Scan the lines below and report each one containing "venv" by copying it.

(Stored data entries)
┌──

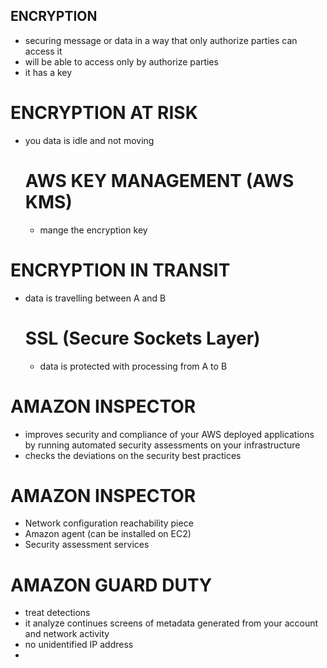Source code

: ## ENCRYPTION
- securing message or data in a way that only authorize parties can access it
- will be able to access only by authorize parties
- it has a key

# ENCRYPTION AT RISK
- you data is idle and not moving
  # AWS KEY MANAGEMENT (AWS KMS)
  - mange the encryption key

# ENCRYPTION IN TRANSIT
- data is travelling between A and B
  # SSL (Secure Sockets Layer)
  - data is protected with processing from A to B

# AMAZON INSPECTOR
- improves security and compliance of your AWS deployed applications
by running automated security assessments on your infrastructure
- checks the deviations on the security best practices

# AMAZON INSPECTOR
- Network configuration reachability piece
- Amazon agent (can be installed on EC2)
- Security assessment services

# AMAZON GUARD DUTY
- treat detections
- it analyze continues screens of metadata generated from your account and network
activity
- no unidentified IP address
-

└──
┌──

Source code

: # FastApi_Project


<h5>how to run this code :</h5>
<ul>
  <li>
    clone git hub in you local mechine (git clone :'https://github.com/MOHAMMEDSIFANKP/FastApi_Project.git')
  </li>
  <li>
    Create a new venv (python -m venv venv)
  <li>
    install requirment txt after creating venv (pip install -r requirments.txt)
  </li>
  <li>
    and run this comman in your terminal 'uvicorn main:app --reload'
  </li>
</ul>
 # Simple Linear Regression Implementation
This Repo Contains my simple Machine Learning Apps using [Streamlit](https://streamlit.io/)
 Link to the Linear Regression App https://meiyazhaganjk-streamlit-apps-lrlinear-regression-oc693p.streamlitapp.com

└──

## [Answer box]
    Create a new venv (python -m venv venv)
    install requirment txt after creating venv (pip install -r requirments.txt)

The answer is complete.